Personal Narrative :: essays research papers

A calm crisp breeze circled my body as I sat emerged in my thoughts, hopes, and memories. The rough bark on which I sat reminded me of the rough road many people have traveled, solely to polish off with or sothing no one in human form so-and-so contemplate. How can the complex working of the universe and the world around me end in such a simple catastrophe? I wondered. I sat back and let the sun bathe me in its bright, aromatic light. The atmosphere around me was quiet, but just a few feet forth people were mourning a great life. It was a life that some say was lived to the hourlong and the fullest. I ,on the other hand, held a solid disagreement. The longest couldnt yet be over, could it?

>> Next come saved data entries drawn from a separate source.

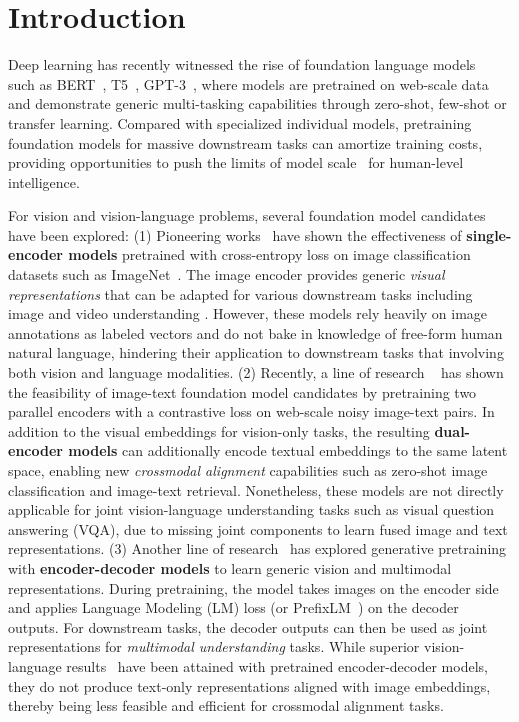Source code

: \section{Introduction}
Deep learning has recently witnessed the rise of foundation language models~\cite{bommasani2021opportunities} such as BERT~\cite{devlin2018bert}, T5~\cite{raffel2019exploring}, GPT-3~\cite{brown2020language}, where models are pretrained on web-scale data and demonstrate generic multi-tasking capabilities through zero-shot, few-shot or transfer learning. Compared with specialized individual models, pretraining foundation models for massive downstream tasks can amortize training costs, providing opportunities to push the limits of model scale~\cite{barham2022pathways} for human-level intelligence.

For vision and vision-language problems, several foundation model candidates have been explored:
(1) Pioneering works~\cite{girshick2014rich, long2015fully, simonyan2014two} have shown the effectiveness of \textbf{single-encoder models} pretrained with cross-entropy loss on image classification datasets such as ImageNet~\cite{deng2009imagenet}.
The image encoder provides generic \textit{visual representations} that can be adapted for various downstream tasks including image and video understanding \citep{dai2021coatnet,zhang2021co}.
However, these models rely heavily on image annotations as labeled vectors and do not bake in knowledge of free-form human natural language,
hindering their application to downstream tasks that involving both vision and language modalities.
(2) Recently,
a line of research ~\cite{radford2021learning, jia2021scaling, yuan2021florence}
has shown the feasibility of image-text foundation model candidates by pretraining two parallel encoders with a contrastive loss on web-scale noisy image-text pairs.
In addition to the visual embeddings for vision-only tasks,
the resulting \textbf{dual-encoder models} can additionally encode textual embeddings to the same latent space,
enabling new \textit{crossmodal alignment} capabilities such as zero-shot image classification and image-text retrieval.
Nonetheless, these models are not directly applicable for joint vision-language understanding tasks such as visual question answering (VQA), due to missing joint components to learn fused image and text representations.
(3) Another line of research~\cite{vinyals2015show, wang2021simvlm, wang2022unifying} has explored generative pretraining with \textbf{encoder-decoder models} to learn generic vision and multimodal representations. 
During pretraining, the model takes images on the encoder side and applies Language Modeling (LM) loss (or PrefixLM~\cite{raffel2019exploring, wang2021simvlm}) on the decoder outputs.
For downstream tasks, the decoder outputs can then be used as joint representations for \textit{multimodal understanding} tasks.
While superior vision-language results~\cite{wang2021simvlm} have been attained with pretrained encoder-decoder models,
they do not produce text-only representations aligned with image embeddings,
thereby being less feasible and efficient for crossmodal alignment tasks.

Seventy-five just seemed too shortly when I had only shared thirteen years with this fabulously, wonderful woman.I stood up, as the loud vibrations of the church bells seem to touch my heart. I cut through the long, seemingly endless stream of soft healthy green divulge to the black box, which lay just as I had left it in its own solitude. Inside of it lay the violin in which I had given up a lot of my middle school life to. I had washed-out many hours practicing on this wooden contraption. Now both of my hard work, all of my hours practicing, would go into making this one piece sound amazing, spectacular, and memorable. This wasnt something I was doing for myself. This was something I was doing for my family, friends, and most importantly the sweet, cherished soul of my dearly get out grandmother. I wanted there to be one last queer token of my love for someone who had made such a capacious impact on my life. I knew that my grandmother had absolutely loved the occurrence that I play a violin. She had always said that I held so much talent. This, I thought, will be something that she truly would have wanted.I opened the box and looked at the soft velvet casing. The freshly appareled wood of my instrument glittered golden brown in the evening sun. I reached f or it and picked it up. The usually very light instrument seemed to weigh more than I could ever remember. I walked in a straight line up the side of the church building. I passed the graves of many of the dead as I made my way to the door.